You make a frangipane, an almondy cream, spread it over syrup-soaked bread, sprinkle on some sugar and flaked almonds then bake it so it caramelises. (It’s pretty much the same idea as almond croissants where you take a day old croissant, cut it in half, fill with frangipane and bake it). So it’s already sounding good, right?
I changed it up a bit though using desiccated coconut instead of ground almonds in the cream and also sprinkled on some flaked coconut near the end of the baking (cos coconut burns VERY easily.). I also used what my mum calls ‘hippy bread’ cos it’s got lots of seeds and wholegrains in there, to make it a bit more filling/breakfasty.

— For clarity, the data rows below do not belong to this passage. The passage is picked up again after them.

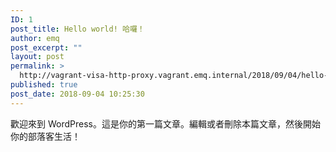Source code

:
 ```yaml
---
ID: 1
post_title: Hello world! 哈囉！
author: emq
post_excerpt: ""
layout: post
permalink: >
  http://vagrant-visa-http-proxy.vagrant.emq.internal/2018/09/04/hello-world/
published: true
post_date: 2018-09-04 10:25:30
---
```

歡迎來到 WordPress。這是你的第一篇文章。編輯或者刪除本篇文章，然後開始你的部落客生活！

A shake of powdered sugar and some fresh fruit finish the job. It’s truly magical.
- 1 tsp ground flax seed
- 2 tbsp almond milk
- 1 tbsp almond or coconut butter
- 1/4 tsp almond extract , (optional)
- 1 1/2 tbsp raw sugar , (plus more for sprinkling)
- 1 tsp oat/ buckwheat/ plain flour
- pinch of salt
- 2 tbsp desiccated or shredded coconut
- 2 slices of wholegrain bread
- 1 tbsp flaked almonds
- 1 tbsp flaked coconut
- Preheat the oven to 350 F.
- In a small bowl combine the ground flax and almond milk. Cream in the nut butter, almond extract and sugar. Add the flour, salt and coconut then stir until smooth.
- Divide the mixture between the slices of bread and spread out evenly. Sprinkle over the flaked almonds and a little more raw sugar.
- Bake for 6 minutes then sprinkle on the flaked coconut and broil for 1-2 minutes until golden. Serve warm with powdered sugar and fresh fruit.